El encuentro casi imposible entre Georges Bernanos y Stefan Zweig en el exilio brasileño sirve como acicate para recordarnos la importancia de la cultura y del conocimiento en el fomento de la conversación democrática. Porque sin debate abierto y pertinente, las libertades se ven amenazadas tanto en el pasado como en el presente. Desde la filosofía política, la historia económica, la historia cultural y el debate intelectual, se repasan algunas novedades bibliográficas que enriquecen este imprescindible diálogo.

 

Jaume Claret

En febrero de 1942, en Barbacena, tenía lugar un encuentro singular. A miles de kilómetros de distancia de sus hogares respectivos, pero no lo bastante lejos como para no oír los ecos de la guerra que asolaba a Europa y se extendía por el mundo, los escritores Georges Bernanos (París, 1888-Neuilly-sur-Seine, 1948) y Stefan Zweig (Viena, 1881-Petrópolis 1942) cenaban juntos. El francés ejercía de anfitrión, en su fazenda brasileña de Cruz das Almas, de un austríaco desesperanzado que, pocos días después, se suicidaba en compañía de su segunda esposa. Aparte de la nacionalidad, que como en la Primera Guerra Mundial teóricamente los enfrentaba, muchas eran las diferencias entre ambos.
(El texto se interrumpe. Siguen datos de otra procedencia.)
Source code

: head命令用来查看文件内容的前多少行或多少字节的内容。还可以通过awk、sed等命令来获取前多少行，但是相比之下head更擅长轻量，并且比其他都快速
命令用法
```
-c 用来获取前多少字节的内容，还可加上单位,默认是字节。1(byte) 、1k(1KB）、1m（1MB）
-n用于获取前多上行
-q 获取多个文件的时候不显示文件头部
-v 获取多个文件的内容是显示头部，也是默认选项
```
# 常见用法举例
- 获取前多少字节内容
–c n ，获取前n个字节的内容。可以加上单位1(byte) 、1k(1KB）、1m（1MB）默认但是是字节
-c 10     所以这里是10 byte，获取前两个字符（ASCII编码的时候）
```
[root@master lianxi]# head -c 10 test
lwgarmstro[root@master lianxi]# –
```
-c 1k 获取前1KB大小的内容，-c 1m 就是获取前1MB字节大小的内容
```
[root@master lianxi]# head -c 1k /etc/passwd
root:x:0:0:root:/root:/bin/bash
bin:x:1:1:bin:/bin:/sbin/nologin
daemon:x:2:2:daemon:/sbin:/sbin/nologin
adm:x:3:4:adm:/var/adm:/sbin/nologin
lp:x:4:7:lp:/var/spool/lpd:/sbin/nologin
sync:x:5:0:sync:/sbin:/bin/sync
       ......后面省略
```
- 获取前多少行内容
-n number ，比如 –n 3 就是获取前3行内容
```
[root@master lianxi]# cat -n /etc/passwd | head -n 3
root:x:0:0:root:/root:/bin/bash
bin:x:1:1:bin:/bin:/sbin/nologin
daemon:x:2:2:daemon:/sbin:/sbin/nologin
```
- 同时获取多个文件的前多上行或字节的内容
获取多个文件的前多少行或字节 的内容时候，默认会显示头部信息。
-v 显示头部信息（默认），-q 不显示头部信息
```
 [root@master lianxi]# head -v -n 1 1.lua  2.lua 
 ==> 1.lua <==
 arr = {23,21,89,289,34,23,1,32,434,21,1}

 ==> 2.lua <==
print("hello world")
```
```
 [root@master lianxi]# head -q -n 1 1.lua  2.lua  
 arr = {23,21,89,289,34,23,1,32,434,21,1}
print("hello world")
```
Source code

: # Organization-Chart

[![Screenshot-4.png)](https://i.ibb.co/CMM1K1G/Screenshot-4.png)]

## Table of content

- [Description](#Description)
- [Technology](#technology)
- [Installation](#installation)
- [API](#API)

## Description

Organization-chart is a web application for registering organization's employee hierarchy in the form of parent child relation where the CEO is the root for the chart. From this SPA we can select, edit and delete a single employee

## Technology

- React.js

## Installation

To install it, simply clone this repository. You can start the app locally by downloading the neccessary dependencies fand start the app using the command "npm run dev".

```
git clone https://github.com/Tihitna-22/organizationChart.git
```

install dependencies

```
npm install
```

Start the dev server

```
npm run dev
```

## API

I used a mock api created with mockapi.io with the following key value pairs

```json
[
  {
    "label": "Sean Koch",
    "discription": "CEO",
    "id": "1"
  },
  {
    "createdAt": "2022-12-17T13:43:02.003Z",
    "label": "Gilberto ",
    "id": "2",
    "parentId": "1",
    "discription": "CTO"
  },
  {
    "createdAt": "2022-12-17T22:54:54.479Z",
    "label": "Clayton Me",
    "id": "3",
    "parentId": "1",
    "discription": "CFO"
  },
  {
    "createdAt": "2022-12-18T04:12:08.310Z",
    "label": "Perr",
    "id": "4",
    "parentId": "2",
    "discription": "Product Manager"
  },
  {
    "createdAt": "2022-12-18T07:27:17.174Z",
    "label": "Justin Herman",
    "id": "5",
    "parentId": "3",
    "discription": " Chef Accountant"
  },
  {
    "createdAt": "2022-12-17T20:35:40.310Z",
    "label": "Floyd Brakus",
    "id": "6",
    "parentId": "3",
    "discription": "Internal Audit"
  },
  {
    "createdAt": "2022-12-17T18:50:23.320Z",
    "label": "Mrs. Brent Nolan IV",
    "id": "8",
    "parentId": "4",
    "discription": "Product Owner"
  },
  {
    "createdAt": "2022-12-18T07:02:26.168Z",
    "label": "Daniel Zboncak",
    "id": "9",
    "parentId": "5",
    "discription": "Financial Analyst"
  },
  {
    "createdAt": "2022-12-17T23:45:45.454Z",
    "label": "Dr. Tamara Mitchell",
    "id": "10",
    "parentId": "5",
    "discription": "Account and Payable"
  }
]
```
El autor de Los grandes cementerios bajo la luna (Pepitas de Calabaza, traductor Juan Vivanco, publicado originalmente en 1938) era católico, monárquico, nacionalista y había simpatizado con el antisemitismo y la extrema derecha, se había afanado hasta la madurez para lograr cierto reconocimiento literario y, después de presenciar las matanzas indiscriminadas de los rebeldes en Mallorca y el hundimiento de Francia ante el avance nazi, se había refugiado en Brasil. Por su parte, el autor de El mundo de ayer (Acantilado, traducción A. Orzeszek & Joan Fontcuberta, publicado originalmente 1942, ya póstumamente), había disfrutado siempre del favor del público y la crítica nacional e internacionales, mantenía una red de relaciones y amistades cosmopolitas y solo las políticas antisemitas de Adolf Hitler lo habían abocado al exilio errante, hasta su llegada a Brasil en 1941.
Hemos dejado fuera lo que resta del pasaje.